Il faut faire preuve de prudence avant de rejeter des éléments de preuve pour cause d’invraisemblance (Valtchev c Canada (Ministre de la Citoyenneté et de l’Immigration), 2001 CFPI 776, au paragraphe 7), et ce pour deux raisons. En premier lieu, ce type de conclusion est intrinsèquement subjectif. En second lieu, ainsi que je l’ai fait observer dans la décision Ndjavera c Canada (Citoyenneté et Immigration), 2013 CF 452, au paragraphe 11 : « Les demandeurs d’asile sont de cultures diverses et les événements qu’ils décrivent n’ont souvent rien à voir avec le quotidien des Canadiens. Les faits qui semblent peu plausibles dans une perspective canadienne peuvent être tout ce qu’il y a de plus ordinaires ou habituels dans d’autres pays. »

[12]           La situation soumise à l’examen du commissaire n’était pas visée par une exception à ce principe. Dans le présent cas, le commissaire a entendu le témoignage d’une femme ayant fait certaines études (mais pas très instruite), qui avait été dévastée par la perte de son petit ami, qui avait demandé l’aide d’un voisin médecin, qui avait essayé des traitements tant chinois qu’occidentaux pendant trois mois, mais dont les problèmes avaient persisté, et qui avait été persuadée que le Falun Gong l’aiderait par une tante, laquelle pratiquait cette discipline depuis de nombreuses années sans avoir eu de problème. Dans ce scénario, je ne vois pas comment le fait d’avoir essayé le Falun Gong pourrait être qualifié d’invraisemblable, même si la demanderesse savait que le Falun Gong était interdit et qu’il pouvait l’exposer à un risque.

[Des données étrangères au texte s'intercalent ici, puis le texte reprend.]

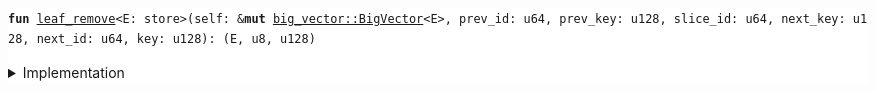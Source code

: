 
<pre><code><b>fun</b> <a href="big_vector.md#0x0_big_vector_leaf_remove">leaf_remove</a>&lt;E: store&gt;(self: &<b>mut</b> <a href="big_vector.md#0x0_big_vector_BigVector">big_vector::BigVector</a>&lt;E&gt;, prev_id: u64, prev_key: u128, slice_id: u64, next_key: u128, next_id: u64, key: u128): (E, u8, u128)
</code></pre>



<details>
<summary>Implementation</summary>


<pre><code><b>fun</b> <a href="big_vector.md#0x0_big_vector_leaf_remove">leaf_remove</a>&lt;E: store&gt;(
    self: &<b>mut</b> <a href="big_vector.md#0x0_big_vector_BigVector">BigVector</a>&lt;E&gt;,
    prev_id: u64,
    prev_key: u128,
    slice_id: u64,
    next_key: u128,
    next_id: u64,
    key: u128,
): (E, /* RM_FIX */ u8, /* key */ u128) {
    <b>let</b> leaf: &<b>mut</b> <a href="big_vector.md#0x0_big_vector_Slice">Slice</a>&lt;E&gt; = df::borrow_mut(&<b>mut</b> self.id, slice_id);
    <b>let</b> off = leaf.bisect_left(key);

    <b>if</b> (off &gt;= leaf.keys.<a href="big_vector.md#0x0_big_vector_length">length</a>()) {
        <b>abort</b> <a href="big_vector.md#0x0_big_vector_ENotFound">ENotFound</a>
    };

    <b>if</b> (key != leaf.keys[off]) {
        <b>abort</b> <a href="big_vector.md#0x0_big_vector_ENotFound">ENotFound</a>
    };

    leaf.keys.<a href="big_vector.md#0x0_big_vector_remove">remove</a>(off);
    <b>let</b> val = leaf.vals.<a href="big_vector.md#0x0_big_vector_remove">remove</a>(off);

    <b>let</b> remaining = leaf.vals.<a href="big_vector.md#0x0_big_vector_length">length</a>();
    <b>let</b> min_slice_size = self.max_slice_size / 2;
    <b>if</b> (remaining &gt;= min_slice_size) {
        <b>return</b> (val, <a href="big_vector.md#0x0_big_vector_RM_FIX_NOTHING">RM_FIX_NOTHING</a>, 0)
    };

    // Try redistribution <b>with</b> a neighbour
    <b>if</b> (prev_id != <a href="big_vector.md#0x0_big_vector_NO_SLICE">NO_SLICE</a>) {
        <b>let</b> prev: &<a href="big_vector.md#0x0_big_vector_Slice">Slice</a>&lt;E&gt; = df::borrow(&self.id, prev_id);
        <b>if</b> (prev.vals.<a href="big_vector.md#0x0_big_vector_length">length</a>() &gt; min_slice_size) {
            <b>return</b> (
                val,
                <a href="big_vector.md#0x0_big_vector_RM_FIX_STEAL_L">RM_FIX_STEAL_L</a>,
                self.<a href="big_vector.md#0x0_big_vector_slice_redistribute">slice_redistribute</a>&lt;E, E&gt;(
                    prev_id,
                    prev_key,
                    slice_id,
                ),
            )
        }
    };
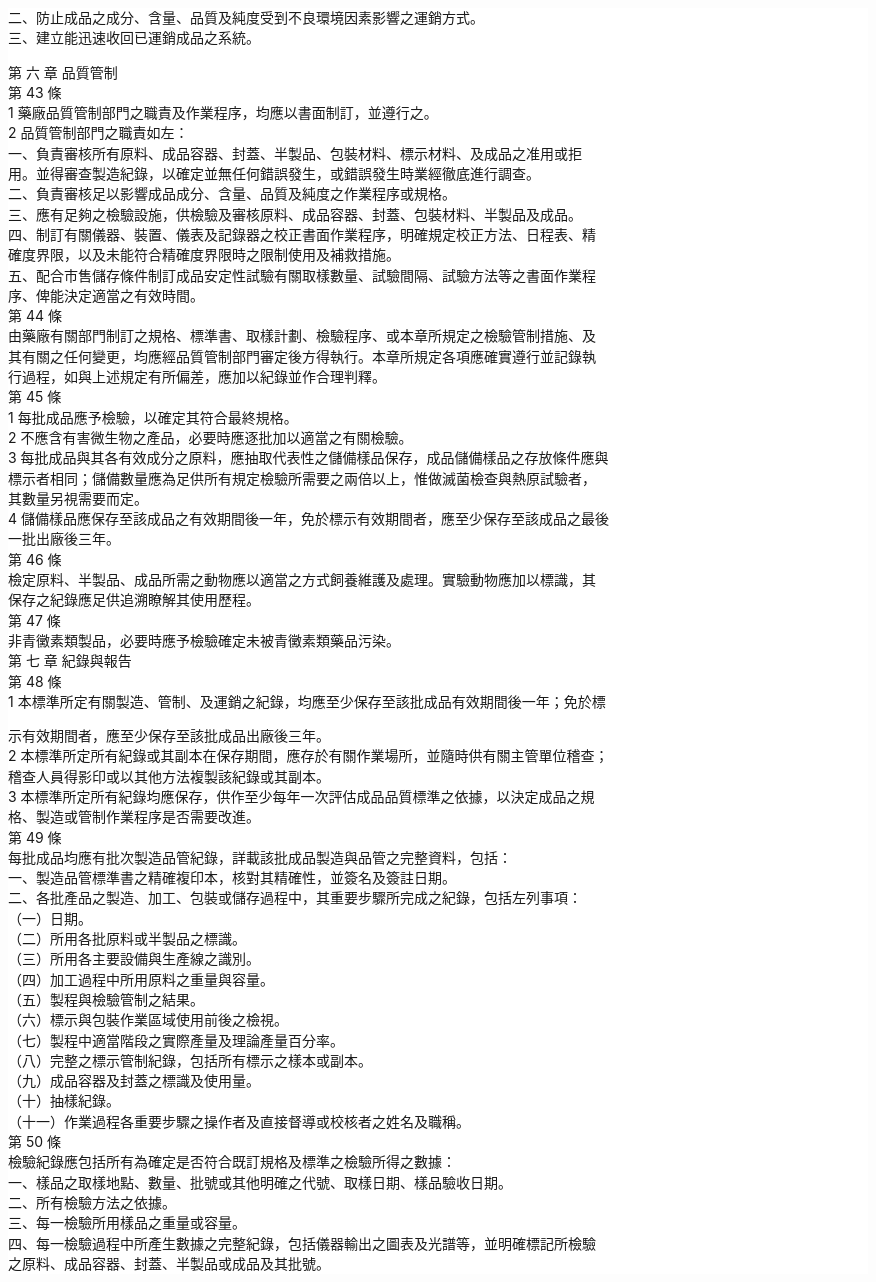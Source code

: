二、防止成品之成分、含量、品質及純度受到不良環境因素影響之運銷方式。  
三、建立能迅速收回已運銷成品之系統。  


第 六 章 品質管制  
第 43 條  
1 藥廠品質管制部門之職責及作業程序，均應以書面制訂，並遵行之。  
2 品質管制部門之職責如左：  
一、負責審核所有原料、成品容器、封蓋、半製品、包裝材料、標示材料、及成品之准用或拒  
用。並得審查製造紀錄，以確定並無任何錯誤發生，或錯誤發生時業經徹底進行調查。  
二、負責審核足以影響成品成分、含量、品質及純度之作業程序或規格。  
三、應有足夠之檢驗設施，供檢驗及審核原料、成品容器、封蓋、包裝材料、半製品及成品。  
四、制訂有關儀器、裝置、儀表及記錄器之校正書面作業程序，明確規定校正方法、日程表、精  
確度界限，以及未能符合精確度界限時之限制使用及補救措施。  
五、配合市售儲存條件制訂成品安定性試驗有關取樣數量、試驗間隔、試驗方法等之書面作業程  
序、俾能決定適當之有效時間。  
第 44 條  
由藥廠有關部門制訂之規格、標準書、取樣計劃、檢驗程序、或本章所規定之檢驗管制措施、及  
其有關之任何變更，均應經品質管制部門審定後方得執行。本章所規定各項應確實遵行並記錄執  
行過程，如與上述規定有所偏差，應加以紀錄並作合理判釋。  
第 45 條  
1 每批成品應予檢驗，以確定其符合最終規格。  
2 不應含有害微生物之產品，必要時應逐批加以適當之有關檢驗。  
3 每批成品與其各有效成分之原料，應抽取代表性之儲備樣品保存，成品儲備樣品之存放條件應與  
標示者相同；儲備數量應為足供所有規定檢驗所需要之兩倍以上，惟做滅菌檢查與熱原試驗者，  
其數量另視需要而定。  
4 儲備樣品應保存至該成品之有效期間後一年，免於標示有效期間者，應至少保存至該成品之最後  
一批出廠後三年。  
第 46 條  
檢定原料、半製品、成品所需之動物應以適當之方式飼養維護及處理。實驗動物應加以標識，其  
保存之紀錄應足供追溯瞭解其使用歷程。  
第 47 條  
非青黴素類製品，必要時應予檢驗確定未被青黴素類藥品污染。  
第 七 章 紀錄與報告  
第 48 條  
1 本標準所定有關製造、管制、及運銷之紀錄，均應至少保存至該批成品有效期間後一年；免於標  


示有效期間者，應至少保存至該批成品出廠後三年。  
2 本標準所定所有紀錄或其副本在保存期間，應存於有關作業場所，並隨時供有關主管單位稽查；  
稽查人員得影印或以其他方法複製該紀錄或其副本。  
3 本標準所定所有紀錄均應保存，供作至少每年一次評估成品品質標準之依據，以決定成品之規  
格、製造或管制作業程序是否需要改進。  
第 49 條  
每批成品均應有批次製造品管紀錄，詳載該批成品製造與品管之完整資料，包括：  
一、製造品管標準書之精確複印本，核對其精確性，並簽名及簽註日期。  
二、各批產品之製造、加工、包裝或儲存過程中，其重要步驟所完成之紀錄，包括左列事項：  
（一）日期。  
（二）所用各批原料或半製品之標識。  
（三）所用各主要設備與生產線之識別。  
（四）加工過程中所用原料之重量與容量。  
（五）製程與檢驗管制之結果。  
（六）標示與包裝作業區域使用前後之檢視。  
（七）製程中適當階段之實際產量及理論產量百分率。  
（八）完整之標示管制紀錄，包括所有標示之樣本或副本。  
（九）成品容器及封蓋之標識及使用量。  
（十）抽樣紀錄。  
（十一）作業過程各重要步驟之操作者及直接督導或校核者之姓名及職稱。  
第 50 條  
檢驗紀錄應包括所有為確定是否符合既訂規格及標準之檢驗所得之數據：  
一、樣品之取樣地點、數量、批號或其他明確之代號、取樣日期、樣品驗收日期。  
二、所有檢驗方法之依據。  
三、每一檢驗所用樣品之重量或容量。  
四、每一檢驗過程中所產生數據之完整紀錄，包括儀器輸出之圖表及光譜等，並明確標記所檢驗  
之原料、成品容器、封蓋、半製品或成品及其批號。  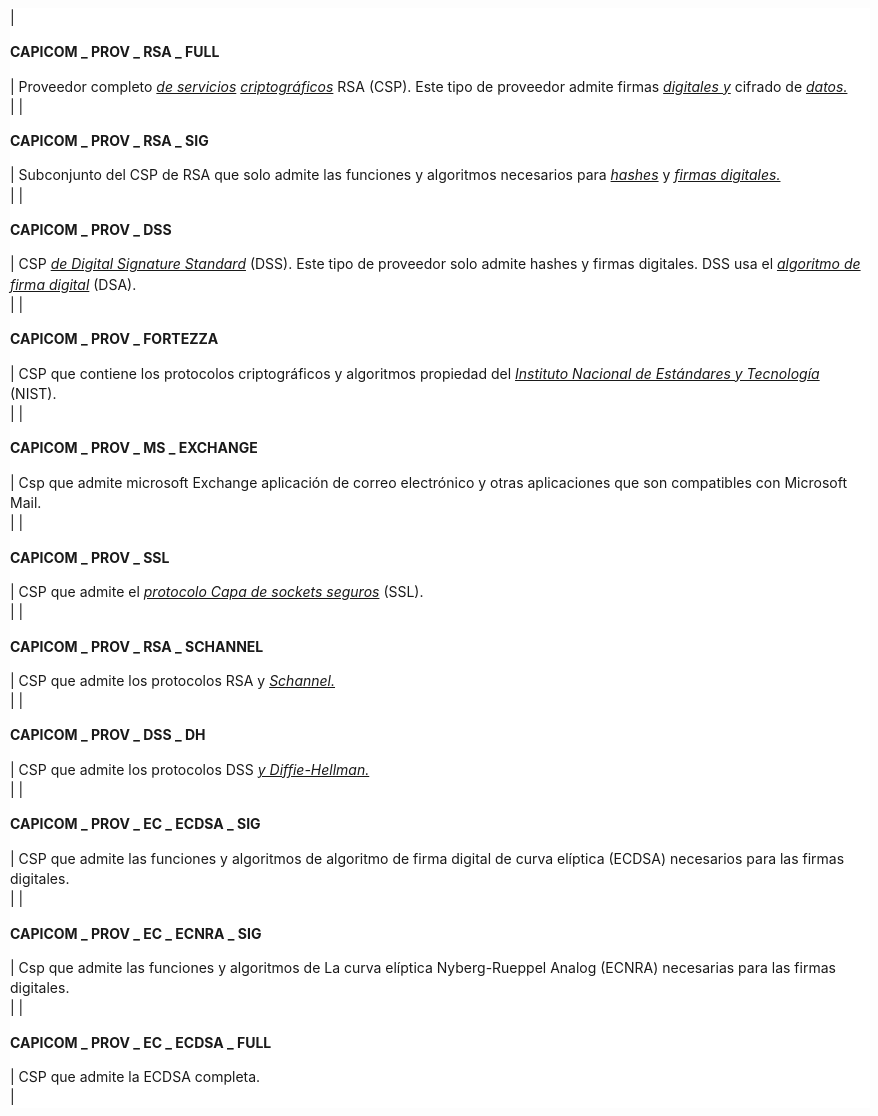 | <span id="CAPICOM_PROV_RSA_FULL"></span><span id="capicom_prov_rsa_full"></span><dl> <dt>**CAPICOM \_ PROV \_ RSA \_ FULL**</dt> </dl>                 | Proveedor completo [*de servicios*](../secgloss/r-gly.md) [*criptográficos*](../secgloss/c-gly.md) RSA (CSP). Este tipo de proveedor admite firmas [*digitales y*](../secgloss/d-gly.md) cifrado de [*datos.*](../secgloss/e-gly.md)<br/> |
| <span id="CAPICOM_PROV_RSA_SIG"></span><span id="capicom_prov_rsa_sig"></span><dl> <dt>**CAPICOM \_ PROV \_ RSA \_ SIG**</dt> </dl>                    | Subconjunto del CSP de RSA que solo admite las funciones y algoritmos necesarios para [*hashes*](../secgloss/h-gly.md) y [*firmas digitales.*](../secgloss/d-gly.md)<br/>                                                                                                                                                                              |
| <span id="CAPICOM_PROV_DSS"></span><span id="capicom_prov_dss"></span><dl> <dt>**CAPICOM \_ PROV \_ DSS**</dt> </dl>                                 | CSP [*de Digital Signature Standard*](../secgloss/d-gly.md) (DSS). Este tipo de proveedor solo admite hashes y firmas digitales. DSS usa el [*algoritmo de firma digital*](../secgloss/d-gly.md) (DSA).<br/>                                                                                     |
| <span id="CAPICOM_PROV_FORTEZZA"></span><span id="capicom_prov_fortezza"></span><dl> <dt>**CAPICOM \_ PROV \_ FORTEZZA**</dt> </dl>                  | CSP que contiene los protocolos criptográficos y algoritmos propiedad del [*Instituto Nacional de Estándares y Tecnología*](../secgloss/n-gly.md) (NIST).<br/>                                                                                                                                                                          |
| <span id="CAPICOM_PROV_MS_EXCHANGE"></span><span id="capicom_prov_ms_exchange"></span><dl> <dt>**CAPICOM \_ PROV \_ MS \_ EXCHANGE**</dt> </dl>        | Csp que admite microsoft Exchange aplicación de correo electrónico y otras aplicaciones que son compatibles con Microsoft Mail.<br/>                                                                                                                                                                                                                                                                                                                               |
| <span id="CAPICOM_PROV_SSL"></span><span id="capicom_prov_ssl"></span><dl> <dt>**CAPICOM \_ PROV \_ SSL**</dt> </dl>                                 | CSP que admite el [*protocolo Capa de sockets seguros*](../secgloss/s-gly.md) (SSL).<br/>                                                                                                                                                                                                                                                                                  |
| <span id="CAPICOM_PROV_RSA_SCHANNEL"></span><span id="capicom_prov_rsa_schannel"></span><dl> <dt>**CAPICOM \_ PROV \_ RSA \_ SCHANNEL**</dt> </dl>     | CSP que admite los protocolos RSA y [*Schannel.*](../secgloss/s-gly.md)<br/>                                                                                                                                                                                                                                                                                                                                    |
| <span id="CAPICOM_PROV_DSS_DH"></span><span id="capicom_prov_dss_dh"></span><dl> <dt>**CAPICOM \_ PROV \_ DSS \_ DH**</dt> </dl>                       | CSP que admite los protocolos DSS [*y Diffie-Hellman.*](../secgloss/d-gly.md)<br/>                                                                                                                                                                                                                                                                                              |
| <span id="CAPICOM_PROV_EC_ECDSA_SIG"></span><span id="capicom_prov_ec_ecdsa_sig"></span><dl> <dt>**CAPICOM \_ PROV \_ EC \_ ECDSA \_ SIG**</dt> </dl>    | CSP que admite las funciones y algoritmos de algoritmo de firma digital de curva elíptica (ECDSA) necesarios para las firmas digitales.<br/>                                                                                                                                                                                                                                                                                                                      |
| <span id="CAPICOM_PROV_EC_ECNRA_SIG"></span><span id="capicom_prov_ec_ecnra_sig"></span><dl> <dt>**CAPICOM \_ PROV \_ EC \_ ECNRA \_ SIG**</dt> </dl>    | Csp que admite las funciones y algoritmos de La curva elíptica Nyberg-Rueppel Analog (ECNRA) necesarias para las firmas digitales.<br/>                                                                                                                                                                                                                                                                                                                            |
| <span id="CAPICOM_PROV_EC_ECDSA_FULL"></span><span id="capicom_prov_ec_ecdsa_full"></span><dl> <dt>**CAPICOM \_ PROV \_ EC \_ ECDSA \_ FULL**</dt> </dl> | CSP que admite la ECDSA completa.<br/>                                                                                                                                                                                                                                                                                                                                                                                                                       |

[13]           Je conviens que certaines des autres réserves du commissaire concernant la crédibilité de Mme Zhu et de son époux sont raisonnables; toutefois, comme le commissaire a tiré sa principale conclusion sur la crédibilité en se fondant sur la conclusion d’invraisemblance déraisonnable, je ne puis dire que l’issue aurait nécessairement été la même en l’absence de cette conclusion d’invraisemblance. Par conséquent, la présente demande doit être accueillie.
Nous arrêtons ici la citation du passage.